My librarian problem

I didn’t cover library cuts in my most recent letter to Premier Campbell. This isn’t because I’m inured to the cuts. It’s because I can’t order my librarian-related thoughts into a coherent argument.

My high school librarian’s name was Elizabeth Hutton, and she was a huge part of why and how I became a writer. Here’s why:

1. Unlike the English teachers in my school, she was not required to teach me how to combine “the dog was red” and “the dog was big” into “the dog was big and red.” (I’m serious. We did pages of those. In grade 12.)

2. She’d lived in Africa. That was cool.

3. She showed me poems by Evelyn Lau. I’m guessing that if our principal had read Evelyn Lau’s poems, he would have whipped that book out of the school library before you could sentence-combine “that book is profound” and “that book is censored.”

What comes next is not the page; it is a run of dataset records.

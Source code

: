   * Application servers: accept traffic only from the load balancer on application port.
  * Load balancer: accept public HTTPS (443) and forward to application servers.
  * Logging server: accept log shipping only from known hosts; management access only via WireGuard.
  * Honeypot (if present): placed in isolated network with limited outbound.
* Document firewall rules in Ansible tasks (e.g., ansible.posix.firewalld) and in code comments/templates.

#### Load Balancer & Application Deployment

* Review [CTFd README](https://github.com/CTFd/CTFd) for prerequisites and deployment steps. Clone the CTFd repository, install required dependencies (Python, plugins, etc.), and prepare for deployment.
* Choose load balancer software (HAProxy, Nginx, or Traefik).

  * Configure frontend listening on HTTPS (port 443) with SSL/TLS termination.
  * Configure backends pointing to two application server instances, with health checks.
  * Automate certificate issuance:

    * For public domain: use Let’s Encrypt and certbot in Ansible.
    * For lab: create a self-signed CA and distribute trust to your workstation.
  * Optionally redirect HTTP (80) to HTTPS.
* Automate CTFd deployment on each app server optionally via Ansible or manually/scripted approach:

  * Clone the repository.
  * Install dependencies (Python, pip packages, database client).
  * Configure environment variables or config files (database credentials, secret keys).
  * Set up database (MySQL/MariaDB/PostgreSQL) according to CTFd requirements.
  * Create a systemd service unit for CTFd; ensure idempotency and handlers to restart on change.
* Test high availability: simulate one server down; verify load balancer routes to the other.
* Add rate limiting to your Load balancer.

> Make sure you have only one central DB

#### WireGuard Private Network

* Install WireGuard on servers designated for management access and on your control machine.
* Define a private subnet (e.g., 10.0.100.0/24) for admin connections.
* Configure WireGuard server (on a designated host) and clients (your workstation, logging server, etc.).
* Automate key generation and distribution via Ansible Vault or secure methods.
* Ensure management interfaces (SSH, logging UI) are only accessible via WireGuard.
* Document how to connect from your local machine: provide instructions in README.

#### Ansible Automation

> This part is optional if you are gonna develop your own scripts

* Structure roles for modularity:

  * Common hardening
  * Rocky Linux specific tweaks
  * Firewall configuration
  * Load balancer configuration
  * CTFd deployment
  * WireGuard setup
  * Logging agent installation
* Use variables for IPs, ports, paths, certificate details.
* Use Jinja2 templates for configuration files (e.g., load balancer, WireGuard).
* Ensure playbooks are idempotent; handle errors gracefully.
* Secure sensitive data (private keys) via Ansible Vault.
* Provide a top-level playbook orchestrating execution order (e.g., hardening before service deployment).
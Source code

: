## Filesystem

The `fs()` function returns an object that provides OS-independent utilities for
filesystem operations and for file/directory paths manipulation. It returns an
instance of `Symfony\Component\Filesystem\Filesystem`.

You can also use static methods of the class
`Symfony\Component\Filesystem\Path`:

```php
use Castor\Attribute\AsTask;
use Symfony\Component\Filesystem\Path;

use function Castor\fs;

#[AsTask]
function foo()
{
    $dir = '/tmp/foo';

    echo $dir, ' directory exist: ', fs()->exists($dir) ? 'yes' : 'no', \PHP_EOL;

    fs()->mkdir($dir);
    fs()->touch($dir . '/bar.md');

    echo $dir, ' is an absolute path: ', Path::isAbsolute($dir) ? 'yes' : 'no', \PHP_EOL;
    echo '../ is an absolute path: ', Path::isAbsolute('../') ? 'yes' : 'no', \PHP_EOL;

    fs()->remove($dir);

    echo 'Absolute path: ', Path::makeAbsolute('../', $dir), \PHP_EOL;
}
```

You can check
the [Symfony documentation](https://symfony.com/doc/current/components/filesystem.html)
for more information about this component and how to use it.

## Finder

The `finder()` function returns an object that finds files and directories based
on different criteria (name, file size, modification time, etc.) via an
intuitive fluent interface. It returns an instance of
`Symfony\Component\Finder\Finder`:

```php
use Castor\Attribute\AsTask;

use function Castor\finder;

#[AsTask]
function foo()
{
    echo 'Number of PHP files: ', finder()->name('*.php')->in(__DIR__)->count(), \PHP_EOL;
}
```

4. She convinced me that my poems were wonderful. (This was untrue. However, as a beginning writer, confidence is everything.)

5. She wore long skirts and big pendants, which seemed very artsy and creative. I am still waiting for the courage to emulate these.

6. She made chapbooks of student writing. I still have them, although they are now excruciatingly embarrassing.

7. She suggested that not every page of poetry be surrounded by a fancy scrolled border, a useful piece of advice if I’ve ever heard one.

8. She taught me advanced placement English several afternoons a week for months, some (all?) of which must have been on her own time.

9. She taught me to answer multiple choice questions, possibly a skill even more useful than knowing when to delete a scrolled border.

10. She thought I could be a writer. Not an English teacher, an editor, an advertising copywriter, a newspaper reporter, or any other job I used to tell people I was considering, in order to seem like a reasonable and respectable human being. She thought I could be a writer. And, if you’ll refer back to point number 4, confidence is everything.

Did she work part-time or full-time? I don’t know anymore. But I do know that the doors to the library were always open whenever I needed to hide, escape math class, watch my friend Michelle sleep off a hangover, or secretly talk to the extremely eccentric but rather cool guy who played D&D in the corner. Oh… or read. I did that, too.

Now… do you think Premier Campbell would find any of these reasons persuasive?

3 thoughts on “My librarian problem

  1. Alex Van Tol

    Let us together summon the courage to wear skirts and big pendants! Actually, I want to figure out scarves and boho tops, too. And maybe berets.

    I’ll call you when I get it down (just as soon as I change out of these Gap jeans and this Costco sweater).

    Reply
  2. Deryn

    So sweet. I love Elizabeth too, though I met her as an adult. I think there are many sensitive, artistic and talented kids who survived high school because of her.